**Task to complete**
In the records below, find each line holding the word "service" and copy it.

Saved data entries:
____

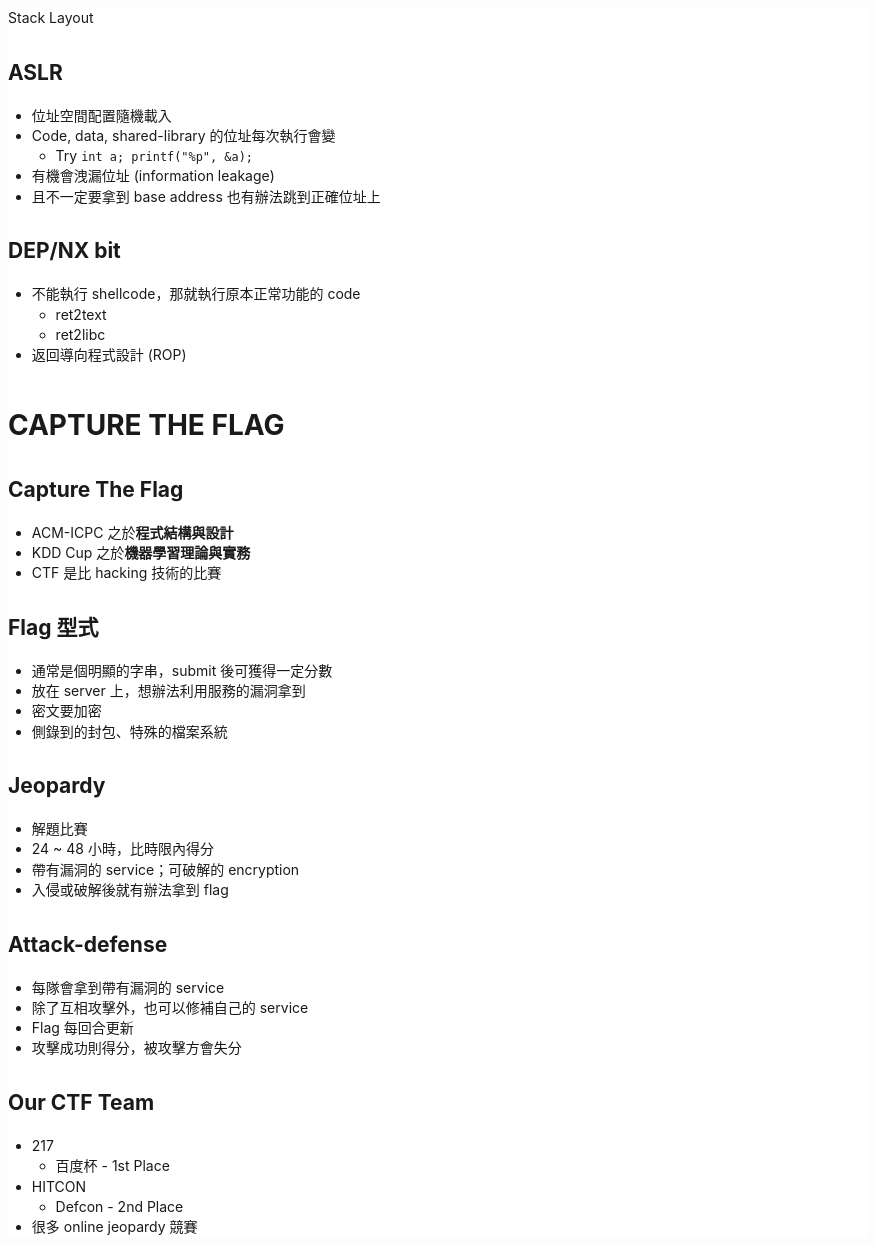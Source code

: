 Stack Layout

## ASLR
+ 位址空間配置隨機載入
+ Code, data, shared-library 的位址每次執行會變
    + Try `int a; printf("%p", &a);` 
+ 有機會洩漏位址 (information leakage)
+ 且不一定要拿到 base address 也有辦法跳到正確位址上

## DEP/NX bit
+ 不能執行 shellcode，那就執行原本正常功能的 code
    + ret2text
    + ret2libc
+ 返回導向程式設計 (ROP)

# CAPTURE THE FLAG

## Capture The Flag
+ ACM-ICPC 之於**程式結構與設計**
+ KDD Cup 之於**機器學習理論與實務**
+ CTF 是比 hacking 技術的比賽

## Flag 型式
+ 通常是個明顯的字串，submit 後可獲得一定分數
+ 放在 server 上，想辦法利用服務的漏洞拿到
+ 密文要加密
+ 側錄到的封包、特殊的檔案系統

## Jeopardy

+ 解題比賽
+ 24 ~ 48 小時，比時限內得分
+ 帶有漏洞的 service；可破解的 encryption
+ 入侵或破解後就有辦法拿到 flag

## Attack-defense

+ 每隊會拿到帶有漏洞的 service
+ 除了互相攻擊外，也可以修補自己的 service
+ Flag 每回合更新
+ 攻擊成功則得分，被攻擊方會失分

## Our CTF Team
+ 217
    + 百度杯 - 1st Place
+ HITCON
    + Defcon - 2nd Place
+ 很多 online jeopardy 競賽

____

**Task answer**
+ 帶有漏洞的 service；可破解的 encryption
+ 每隊會拿到帶有漏洞的 service
+ 除了互相攻擊外，也可以修補自己的 service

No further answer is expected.